[aprssig] TAPR Dayton Solar Talk

Bob Bruninga bruninga at usna.edu
Sun May 22 20:27:02 EDT 2011


> However the biggest problem... with grid tie 
> is no buy back program here, I can't spin 
> my meter backwards feeding the grid to get 
> credit or make money towards my bill.

Just to clarify and to make sure we are speaking apples and apples, I'd like to make a few comments that may or may not apply.  First of all, -every- meter will "spin backwards" when you are generating more electricity that you are using and you are actually feeding amps back into the grid.  I put that in quotes, because it is important to be specific.

The disk by definition will spin backwards.  The only question is whther the KWH READING will "count" backwards?  In grid-tie, there is no "buying or selling of electricity".  It is much more simple than that.  It is simply pushing your present KWH reading forward or backwards.  If you are lucky to still have a meter with mechanical DIALS, then it will also COUNT backwards. In that case you alrealdy have "net-metering" whether there is a law or not.

> All I can do is slow down my meter by 
> supplementing solar to cover my usage. 

Yes, if you do not have the old mechanical meter but have an ELECTRONIC read out of KWH, then it has smarts to NOT subtract numbers even when the disk -IS- spinning backwards.  Such electronic meters have 3 settings.

1) "security mode" - no matter which way the disk spins, the numbers will only ADD FORWARD.  This prevents people from wiring aournd their meter and trying to run it backwards during some of the month to reduce their bill.  They will pay going either way.

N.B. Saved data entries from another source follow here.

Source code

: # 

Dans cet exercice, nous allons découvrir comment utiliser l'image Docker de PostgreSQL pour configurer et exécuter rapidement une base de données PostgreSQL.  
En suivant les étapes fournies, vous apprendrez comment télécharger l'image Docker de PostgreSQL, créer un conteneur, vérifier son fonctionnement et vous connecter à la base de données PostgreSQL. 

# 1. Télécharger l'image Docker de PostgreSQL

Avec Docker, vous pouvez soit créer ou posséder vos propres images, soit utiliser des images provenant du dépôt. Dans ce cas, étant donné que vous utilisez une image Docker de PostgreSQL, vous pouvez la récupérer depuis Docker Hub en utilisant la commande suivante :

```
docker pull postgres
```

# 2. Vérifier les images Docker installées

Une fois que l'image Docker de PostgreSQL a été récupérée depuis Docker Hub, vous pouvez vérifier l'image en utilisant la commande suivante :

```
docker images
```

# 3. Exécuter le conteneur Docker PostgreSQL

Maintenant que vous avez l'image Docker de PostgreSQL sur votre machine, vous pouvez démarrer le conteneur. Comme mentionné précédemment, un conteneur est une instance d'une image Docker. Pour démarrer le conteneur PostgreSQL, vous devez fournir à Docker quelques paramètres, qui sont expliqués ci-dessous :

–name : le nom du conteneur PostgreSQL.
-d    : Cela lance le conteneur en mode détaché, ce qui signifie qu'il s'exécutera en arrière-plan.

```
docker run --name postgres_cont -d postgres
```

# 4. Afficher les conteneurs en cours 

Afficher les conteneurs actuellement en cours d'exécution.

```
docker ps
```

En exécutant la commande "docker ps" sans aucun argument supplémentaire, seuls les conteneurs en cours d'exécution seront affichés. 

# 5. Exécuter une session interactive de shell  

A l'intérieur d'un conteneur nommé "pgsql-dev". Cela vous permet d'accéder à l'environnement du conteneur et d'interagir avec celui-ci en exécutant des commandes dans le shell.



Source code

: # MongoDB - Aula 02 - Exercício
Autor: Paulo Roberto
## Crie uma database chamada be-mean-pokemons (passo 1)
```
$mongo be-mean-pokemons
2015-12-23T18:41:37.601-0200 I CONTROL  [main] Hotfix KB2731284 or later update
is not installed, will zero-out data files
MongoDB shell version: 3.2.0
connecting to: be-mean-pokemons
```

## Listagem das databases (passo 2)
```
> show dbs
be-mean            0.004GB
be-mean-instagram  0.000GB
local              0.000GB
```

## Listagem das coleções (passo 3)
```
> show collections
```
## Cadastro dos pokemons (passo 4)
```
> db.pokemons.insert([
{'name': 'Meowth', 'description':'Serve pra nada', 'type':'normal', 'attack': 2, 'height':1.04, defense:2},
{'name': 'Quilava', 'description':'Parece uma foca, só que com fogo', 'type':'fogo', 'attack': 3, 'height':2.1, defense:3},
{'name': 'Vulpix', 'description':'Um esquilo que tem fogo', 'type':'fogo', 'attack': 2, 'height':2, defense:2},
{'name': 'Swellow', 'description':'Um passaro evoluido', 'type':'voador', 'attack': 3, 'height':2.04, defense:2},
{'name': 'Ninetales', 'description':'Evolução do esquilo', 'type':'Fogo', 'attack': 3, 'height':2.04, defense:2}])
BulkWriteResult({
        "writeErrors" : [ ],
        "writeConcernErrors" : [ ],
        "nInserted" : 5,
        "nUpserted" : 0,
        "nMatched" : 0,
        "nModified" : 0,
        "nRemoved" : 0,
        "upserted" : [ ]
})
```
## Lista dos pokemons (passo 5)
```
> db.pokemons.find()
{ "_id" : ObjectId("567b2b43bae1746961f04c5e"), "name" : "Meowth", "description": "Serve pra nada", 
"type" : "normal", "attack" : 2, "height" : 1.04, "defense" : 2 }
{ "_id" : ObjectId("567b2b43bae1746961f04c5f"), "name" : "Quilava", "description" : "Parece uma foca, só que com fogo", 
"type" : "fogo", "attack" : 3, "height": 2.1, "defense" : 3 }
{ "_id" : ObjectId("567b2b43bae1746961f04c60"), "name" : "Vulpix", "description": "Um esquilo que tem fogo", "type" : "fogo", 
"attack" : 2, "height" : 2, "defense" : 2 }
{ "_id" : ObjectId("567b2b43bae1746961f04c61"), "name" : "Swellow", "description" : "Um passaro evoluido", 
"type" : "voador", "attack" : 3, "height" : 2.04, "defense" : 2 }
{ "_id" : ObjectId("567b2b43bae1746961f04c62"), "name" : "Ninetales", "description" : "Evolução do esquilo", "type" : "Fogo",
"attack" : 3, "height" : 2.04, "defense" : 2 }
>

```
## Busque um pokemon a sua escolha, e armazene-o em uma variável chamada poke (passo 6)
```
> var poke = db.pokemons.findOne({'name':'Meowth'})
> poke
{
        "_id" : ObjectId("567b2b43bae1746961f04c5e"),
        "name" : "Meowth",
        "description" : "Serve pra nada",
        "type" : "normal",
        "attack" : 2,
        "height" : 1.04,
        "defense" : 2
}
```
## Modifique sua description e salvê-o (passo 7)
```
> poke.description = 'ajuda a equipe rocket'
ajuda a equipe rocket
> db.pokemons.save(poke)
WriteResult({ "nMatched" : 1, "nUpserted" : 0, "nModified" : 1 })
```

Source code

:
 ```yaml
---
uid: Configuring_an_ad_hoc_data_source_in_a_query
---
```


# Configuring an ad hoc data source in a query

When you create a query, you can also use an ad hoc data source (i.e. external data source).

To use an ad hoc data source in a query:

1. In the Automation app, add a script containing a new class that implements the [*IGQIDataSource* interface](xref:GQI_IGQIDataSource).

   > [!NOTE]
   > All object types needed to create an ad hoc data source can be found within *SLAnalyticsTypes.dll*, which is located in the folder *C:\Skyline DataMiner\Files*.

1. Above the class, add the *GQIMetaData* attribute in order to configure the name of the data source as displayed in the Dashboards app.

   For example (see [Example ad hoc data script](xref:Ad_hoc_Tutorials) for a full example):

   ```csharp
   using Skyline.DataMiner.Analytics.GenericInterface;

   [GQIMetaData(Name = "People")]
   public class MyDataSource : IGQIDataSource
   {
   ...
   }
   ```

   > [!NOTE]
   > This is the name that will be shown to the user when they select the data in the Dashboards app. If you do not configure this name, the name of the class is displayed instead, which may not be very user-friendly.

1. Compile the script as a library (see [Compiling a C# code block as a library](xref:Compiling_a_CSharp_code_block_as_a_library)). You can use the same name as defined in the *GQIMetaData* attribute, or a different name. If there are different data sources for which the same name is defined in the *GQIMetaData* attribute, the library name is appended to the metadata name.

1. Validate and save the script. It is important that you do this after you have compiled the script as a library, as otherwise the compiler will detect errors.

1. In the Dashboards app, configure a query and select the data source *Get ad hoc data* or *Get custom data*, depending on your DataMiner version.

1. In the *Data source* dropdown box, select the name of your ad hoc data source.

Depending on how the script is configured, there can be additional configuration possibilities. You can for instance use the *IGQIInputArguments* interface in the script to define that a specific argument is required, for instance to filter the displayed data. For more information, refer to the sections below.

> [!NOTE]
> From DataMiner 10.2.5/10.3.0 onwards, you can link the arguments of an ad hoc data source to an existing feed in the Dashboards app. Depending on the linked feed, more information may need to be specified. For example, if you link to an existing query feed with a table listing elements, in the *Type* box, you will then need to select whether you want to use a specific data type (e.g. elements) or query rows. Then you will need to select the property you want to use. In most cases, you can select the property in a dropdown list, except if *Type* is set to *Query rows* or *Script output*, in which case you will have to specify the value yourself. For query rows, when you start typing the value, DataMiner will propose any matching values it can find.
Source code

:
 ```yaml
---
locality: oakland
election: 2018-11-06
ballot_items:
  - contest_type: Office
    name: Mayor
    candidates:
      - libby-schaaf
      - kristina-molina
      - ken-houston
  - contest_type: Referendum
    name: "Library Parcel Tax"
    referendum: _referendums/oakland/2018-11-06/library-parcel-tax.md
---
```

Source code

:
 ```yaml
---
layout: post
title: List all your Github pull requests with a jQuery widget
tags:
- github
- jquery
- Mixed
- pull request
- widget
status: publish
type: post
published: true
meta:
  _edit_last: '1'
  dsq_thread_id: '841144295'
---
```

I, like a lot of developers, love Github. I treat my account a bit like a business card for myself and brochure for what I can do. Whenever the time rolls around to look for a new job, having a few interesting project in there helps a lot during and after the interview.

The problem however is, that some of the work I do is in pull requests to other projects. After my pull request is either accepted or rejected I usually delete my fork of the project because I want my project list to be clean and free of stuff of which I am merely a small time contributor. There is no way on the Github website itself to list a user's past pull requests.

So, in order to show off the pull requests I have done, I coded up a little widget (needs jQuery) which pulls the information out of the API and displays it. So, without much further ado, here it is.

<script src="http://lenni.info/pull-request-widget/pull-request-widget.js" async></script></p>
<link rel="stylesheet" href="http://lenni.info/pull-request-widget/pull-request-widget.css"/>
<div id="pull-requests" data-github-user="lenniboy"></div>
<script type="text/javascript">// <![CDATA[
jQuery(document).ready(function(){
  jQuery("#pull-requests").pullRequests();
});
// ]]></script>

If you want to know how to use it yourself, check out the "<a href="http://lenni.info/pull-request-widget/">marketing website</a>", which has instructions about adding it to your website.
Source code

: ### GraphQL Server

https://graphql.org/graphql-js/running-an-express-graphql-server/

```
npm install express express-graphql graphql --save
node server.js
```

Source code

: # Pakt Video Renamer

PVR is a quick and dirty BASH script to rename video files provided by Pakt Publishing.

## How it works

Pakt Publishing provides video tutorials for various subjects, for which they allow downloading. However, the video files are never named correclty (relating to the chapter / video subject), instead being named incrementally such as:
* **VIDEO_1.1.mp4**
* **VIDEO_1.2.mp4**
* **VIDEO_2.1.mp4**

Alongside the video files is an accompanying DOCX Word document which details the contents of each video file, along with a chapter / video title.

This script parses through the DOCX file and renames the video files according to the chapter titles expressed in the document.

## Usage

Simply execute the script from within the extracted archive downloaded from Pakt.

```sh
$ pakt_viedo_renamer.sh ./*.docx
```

2) Forward only mode.  This will charge you for current consumed, but it will not add numbers forward if the disk is spinning backwards.  This means at least you wont be charged for your solar excess, but you also wont get any credit either (because the numbers wont count down).

3) Net meter - this is the ideal setting.  Disk goes forward, and numbers count up.  Disk goes backwards,and numbers count down.

> but I can't spin the meter backwards 
> to build equity to pay for the system.

If it wont "count" backwards then you are correct.  You will have to have a licensed electrician to install your system in order to get the poer company then to come out and change your meter to one that will "count backwards".  But if it has mechanical dials, then it is a net meter already and it will give you credit for being pushed backwards.  So lets be more specific about the terms.

I watched my meter "SPIN" backwards by about 3 kW when I first hooked up my grid tie system.  Problem was, I nver waited to watch to see if the NUMBERS counted down on my ELECTRONIC METER. I got the bill which was $400 instead of my usual $200 one.  That's when I learned about the difference between "spinning" backwards and "counting" backwards.

So, now I have been disconnected for a few months while I find a master electrician to do all the paper work to get me a NET METER.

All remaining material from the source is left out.